C’est ce qu’on dit à la vue d’un événement agréable et inattendu, particulièrement quand on voit venir dans une maison une personne qui n’y avait point paru depuis longtemps, et qui y était désirée. Les Italiens disent qu’il faut faire une croix avec un charbon blanc, Segnare col carbon bianco, pour faire ressortir la rareté du fait par la rareté du signe.
L’abbé Tuet conjecture qu’on a écrit primitivement, Mettre la croye à la cheminée, et que ce mot croye, qui signifie craie, a été remplacé, dans la suite, par le mot croix. Mais il semble que nos dévots aïeux ont dû penser plutôt au signe du christianisme qu’ils étaient habitués à tracer partout et en toute occasion. Quoi qu’il en soit, la cheminée choisie pour recevoir la croix ou la craie, donne à entendre qu’il s’agit d’un événement agréable marqué par des traits blancs, les plus apparents de tous, sur un mur noirci par la fumée. Ainsi notre expression correspond exactement pour le sens à l’expression latine, Dies albo notanda lapillo, jour digne d’être marqué par une pierre blanche. Ce qui est une allusion à l’usage pratiqué chez les Thraces et les Crétois, de noter les jours heureux par des cailloux blancs et les jours malheureux par des cailloux noirs.

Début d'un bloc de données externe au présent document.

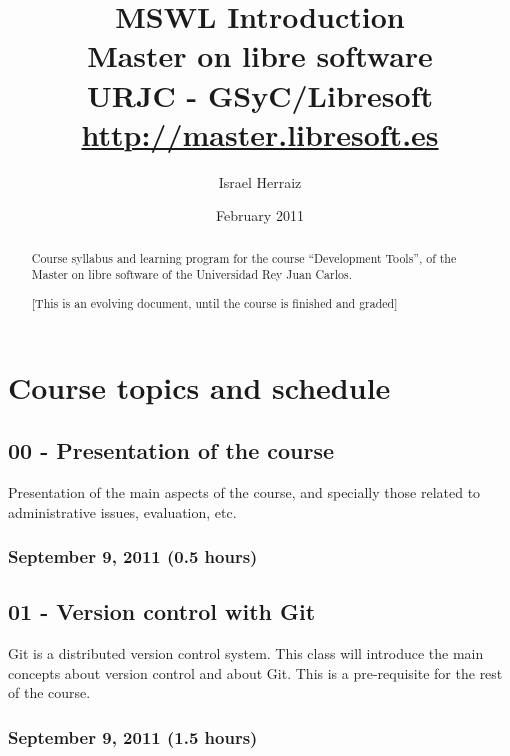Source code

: \documentclass[a4paper]{article}
\title{MSWL Introduction \\
Master on libre software \\
URJC - GSyC/Libresoft \\
\url{http://master.libresoft.es}}
\author{Israel Herraiz}
\date{February 2011}
\begin{document}
\maketitle

\begin{abstract}
Course syllabus and learning program for the course ``Development
Tools'', of the Master on libre software of the Universidad Rey Juan
Carlos.

[This is an evolving document, until the course is finished and graded]
\end{abstract}

\tableofcontents

\section{Course topics and schedule}

\subsection{00 - Presentation of the course}

Presentation of the main aspects of the course, and specially those
related to administrative issues, evaluation, etc.

\subsubsection{September 9, 2011 (0.5 hours)}

\subsection{01 - Version control with Git}

Git is a distributed version control system. This class will introduce
the main concepts about version control and about Git. This is a
pre-requisite for the rest of the course.

\subsubsection{September 9, 2011 (1.5 hours)}
\end{document}
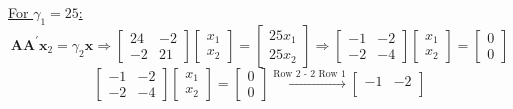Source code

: \begin{enumerate}[font=\bfseries]
\begin{enumerate}
\[            \]
            \underline{For $\gamma_1 = 25$:}
            \[
                \mathbf{A}\mathbf{A}^\prime\mathbf{x}_2 = \gamma_2\mathbf{x}
                \Rightarrow
                \begin{bmatrix}
                    24 & -2 \\
                    -2 & 21
                \end{bmatrix}
                \begin{bmatrix}
                    x_1 \\
                    x_2
                \end{bmatrix}
                =
                \begin{bmatrix}
                    25 x_1\\
                    25 x_2
                \end{bmatrix}
                \Rightarrow
                \begin{bmatrix}
                    -1 & -2 \\
                    -2 & -4
                \end{bmatrix}
                \begin{bmatrix}
                    x_1 \\
                    x_2
                \end{bmatrix}
                =
                \begin{bmatrix}
                    0 \\
                    0
                \end{bmatrix}
            \]
            \[
                \begin{bmatrix}
                    -1 & -2 \\
                    -2 & -4
                \end{bmatrix}
                \begin{bmatrix}
                    x_1 \\
                    x_2
                \end{bmatrix}
                =
                \begin{bmatrix}
                    0 \\
                    0
                \end{bmatrix}
                \overset{\text{Row 2 - 2 Row 1}}{\longrightarrow}
                \begin{bmatrix}
                    -1 & -2 \\

\end{bmatrix}\]
\end{enumerate}
\end{enumerate}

Se chauffer à la cheminée du roi Réné.
C’est se chauffer au soleil, ou, comme on dit encore : Se chauffer aux dépens du bon Dieu. — Le roi Réné, forcé de renoncer à la couronne de Sicile, revint gouverner paisiblement son comté de Provence, où il vécut au milieu de ses sujets comme un père au milieu de ses enfants. On le voyait presque tous les jours, en hiver, environné de bourgeois et de gens du peuple, faire sa promenade dans les endroits abrités contre le vent du mistral ou du mistrau, et prendre sa place au soleil à côté d’eux pour se pénétrer de ses rayons. Ce qui donna lieu à l’expression très usitée chez les Provençaux, Se chauffer à la cheminée du roi Réné.